Yüksek tahsilimi Brüksel'de yaptığım için, gurbette yaşamak nedir biraz bilirim. Özellikle gurbetteki Türkler anavatanlarını nasıl severler, nasıl anavatanlarının kendilerini sahiplenmesini beklerler ve bu konularda ne kadar hassastırlar; benzer duyguları bizzat tattım. İki sene gurbette öğrencilik yapmış biri bile bu psikolojiyi yaşamış ise, gurbette doğmuş, orada yaşayan ve anavatanını birkaç yılda bir görebilen bir çifte vatandaşımızın hissiyatını varın siz hesaplayın... Özellikle Avrupa'da vatandaşlarımız arasında en önemli duygunun aidiyet olduğunu bizzat yaşayarak tecrübe ettim.

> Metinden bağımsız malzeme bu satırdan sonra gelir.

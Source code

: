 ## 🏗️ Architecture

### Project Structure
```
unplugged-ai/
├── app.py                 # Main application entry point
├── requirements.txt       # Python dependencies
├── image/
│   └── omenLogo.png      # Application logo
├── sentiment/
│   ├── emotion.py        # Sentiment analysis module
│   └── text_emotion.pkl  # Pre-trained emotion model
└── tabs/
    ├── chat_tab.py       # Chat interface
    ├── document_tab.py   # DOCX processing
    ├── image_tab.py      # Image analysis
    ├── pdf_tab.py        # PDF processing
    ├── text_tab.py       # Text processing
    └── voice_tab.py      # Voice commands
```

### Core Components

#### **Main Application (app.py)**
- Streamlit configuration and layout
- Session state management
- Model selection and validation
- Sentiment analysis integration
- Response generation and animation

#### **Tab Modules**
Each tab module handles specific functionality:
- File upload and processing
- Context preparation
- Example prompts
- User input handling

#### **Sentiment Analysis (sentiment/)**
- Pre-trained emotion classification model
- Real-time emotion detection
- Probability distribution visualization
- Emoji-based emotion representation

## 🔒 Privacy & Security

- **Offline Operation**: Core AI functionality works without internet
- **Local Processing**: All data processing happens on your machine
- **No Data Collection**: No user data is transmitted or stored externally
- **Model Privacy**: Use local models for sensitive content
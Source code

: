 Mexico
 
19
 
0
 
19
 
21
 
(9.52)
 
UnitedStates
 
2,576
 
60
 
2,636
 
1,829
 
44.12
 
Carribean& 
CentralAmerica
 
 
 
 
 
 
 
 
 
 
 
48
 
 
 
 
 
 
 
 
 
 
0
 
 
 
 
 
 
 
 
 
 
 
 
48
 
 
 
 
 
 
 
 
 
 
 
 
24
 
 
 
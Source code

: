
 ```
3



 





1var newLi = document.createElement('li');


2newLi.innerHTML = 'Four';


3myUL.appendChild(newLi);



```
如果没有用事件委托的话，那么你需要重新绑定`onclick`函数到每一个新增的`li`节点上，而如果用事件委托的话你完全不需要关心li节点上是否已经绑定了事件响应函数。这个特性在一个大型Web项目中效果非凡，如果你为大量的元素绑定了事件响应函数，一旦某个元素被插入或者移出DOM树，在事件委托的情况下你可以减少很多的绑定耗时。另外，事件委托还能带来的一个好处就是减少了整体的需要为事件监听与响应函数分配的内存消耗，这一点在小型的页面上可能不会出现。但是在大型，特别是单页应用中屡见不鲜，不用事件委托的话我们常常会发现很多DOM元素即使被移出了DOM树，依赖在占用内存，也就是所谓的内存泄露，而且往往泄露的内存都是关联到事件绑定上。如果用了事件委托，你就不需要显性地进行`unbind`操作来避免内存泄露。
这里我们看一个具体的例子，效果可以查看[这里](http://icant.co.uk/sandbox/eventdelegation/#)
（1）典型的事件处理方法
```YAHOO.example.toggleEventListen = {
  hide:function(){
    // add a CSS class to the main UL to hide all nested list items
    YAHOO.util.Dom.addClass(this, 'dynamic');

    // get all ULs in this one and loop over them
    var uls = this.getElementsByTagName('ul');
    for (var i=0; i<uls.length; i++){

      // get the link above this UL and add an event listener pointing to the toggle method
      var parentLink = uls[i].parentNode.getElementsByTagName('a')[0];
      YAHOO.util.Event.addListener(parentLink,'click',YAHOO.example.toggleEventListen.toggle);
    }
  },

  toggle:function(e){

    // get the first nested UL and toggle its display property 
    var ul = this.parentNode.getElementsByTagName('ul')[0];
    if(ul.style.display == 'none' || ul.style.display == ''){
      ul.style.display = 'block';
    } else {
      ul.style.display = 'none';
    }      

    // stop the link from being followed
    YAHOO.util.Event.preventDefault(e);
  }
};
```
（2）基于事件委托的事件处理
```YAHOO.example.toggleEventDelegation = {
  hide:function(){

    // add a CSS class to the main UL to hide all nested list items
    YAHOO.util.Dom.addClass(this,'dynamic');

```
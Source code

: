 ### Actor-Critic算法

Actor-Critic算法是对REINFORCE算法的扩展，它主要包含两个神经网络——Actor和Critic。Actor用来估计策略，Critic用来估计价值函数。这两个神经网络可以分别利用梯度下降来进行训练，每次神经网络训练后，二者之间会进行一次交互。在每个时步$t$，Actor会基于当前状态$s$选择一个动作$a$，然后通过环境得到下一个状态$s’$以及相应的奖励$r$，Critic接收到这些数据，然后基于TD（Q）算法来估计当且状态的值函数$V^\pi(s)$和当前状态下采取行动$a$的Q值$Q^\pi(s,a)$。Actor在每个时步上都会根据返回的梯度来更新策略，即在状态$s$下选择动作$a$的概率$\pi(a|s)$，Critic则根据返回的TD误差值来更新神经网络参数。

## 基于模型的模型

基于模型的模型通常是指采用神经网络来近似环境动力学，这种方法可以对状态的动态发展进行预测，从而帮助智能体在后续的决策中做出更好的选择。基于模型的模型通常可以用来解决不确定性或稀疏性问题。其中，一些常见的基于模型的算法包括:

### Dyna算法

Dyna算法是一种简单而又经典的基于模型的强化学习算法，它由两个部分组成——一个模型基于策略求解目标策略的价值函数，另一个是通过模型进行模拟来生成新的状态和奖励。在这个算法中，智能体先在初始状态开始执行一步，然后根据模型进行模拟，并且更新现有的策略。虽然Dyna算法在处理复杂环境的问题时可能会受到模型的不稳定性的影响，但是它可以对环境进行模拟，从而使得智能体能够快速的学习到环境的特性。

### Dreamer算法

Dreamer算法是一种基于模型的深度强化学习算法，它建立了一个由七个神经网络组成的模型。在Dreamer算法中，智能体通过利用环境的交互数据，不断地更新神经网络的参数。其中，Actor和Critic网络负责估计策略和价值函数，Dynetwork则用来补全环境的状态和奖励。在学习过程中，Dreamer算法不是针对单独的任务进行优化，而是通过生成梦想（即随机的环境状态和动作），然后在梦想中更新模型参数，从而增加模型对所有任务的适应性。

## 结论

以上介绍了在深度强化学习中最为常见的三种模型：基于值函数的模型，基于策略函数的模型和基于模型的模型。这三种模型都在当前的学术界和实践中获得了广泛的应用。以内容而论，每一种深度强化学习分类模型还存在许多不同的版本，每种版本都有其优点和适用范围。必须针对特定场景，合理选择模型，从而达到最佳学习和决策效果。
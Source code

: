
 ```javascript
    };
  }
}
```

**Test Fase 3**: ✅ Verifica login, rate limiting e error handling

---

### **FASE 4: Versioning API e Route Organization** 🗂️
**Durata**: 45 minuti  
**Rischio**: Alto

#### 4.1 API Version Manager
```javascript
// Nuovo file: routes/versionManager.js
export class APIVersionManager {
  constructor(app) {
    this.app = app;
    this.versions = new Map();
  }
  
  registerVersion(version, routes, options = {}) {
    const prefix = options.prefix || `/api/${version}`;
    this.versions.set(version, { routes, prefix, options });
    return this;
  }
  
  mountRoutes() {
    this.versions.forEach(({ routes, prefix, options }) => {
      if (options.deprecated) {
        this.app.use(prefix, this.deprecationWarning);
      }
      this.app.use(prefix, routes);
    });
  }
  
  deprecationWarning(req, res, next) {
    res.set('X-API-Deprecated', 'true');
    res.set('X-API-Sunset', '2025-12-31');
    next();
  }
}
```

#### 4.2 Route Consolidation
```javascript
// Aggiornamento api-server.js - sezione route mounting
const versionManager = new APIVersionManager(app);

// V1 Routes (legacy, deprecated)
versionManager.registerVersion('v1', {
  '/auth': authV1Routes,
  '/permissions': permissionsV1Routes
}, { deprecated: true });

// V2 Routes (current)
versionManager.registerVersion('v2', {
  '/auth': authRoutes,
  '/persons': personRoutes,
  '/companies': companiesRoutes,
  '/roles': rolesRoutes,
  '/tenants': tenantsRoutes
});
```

Bu yüzden Emir Bey, yeni çıkan bedelli askerlik yasasının Belçika'daki vatandaşlarımız arasında yarattığı memnuniyetsizlikten bahsedince hiç şaşırmadım. Bildiğiniz gibi, yasadan evvel yurtdışında yaşayan vatandaşlarımız 5 bin 200 Euro ödeyip 20 gün askerlik yapıyorlardı. Yeni yasa ile bu rakam 10 bin Euro'ya yükseltildi ve askerlik yapma zorunluluğu kaldırıldı. Yasanın Türkiye'de ikamet edenleri kapsayan yönleri de var ancak Avrupalı Türkler üzerinde bu yasanın çok olumsuz bir etkisi olmuş. Sanırım yasa çıkarılırken ağırlıklı olarak Türkiye'de yaşayanlar hesaba katıldığından, işin diğer yönü pek düşünülmemiş.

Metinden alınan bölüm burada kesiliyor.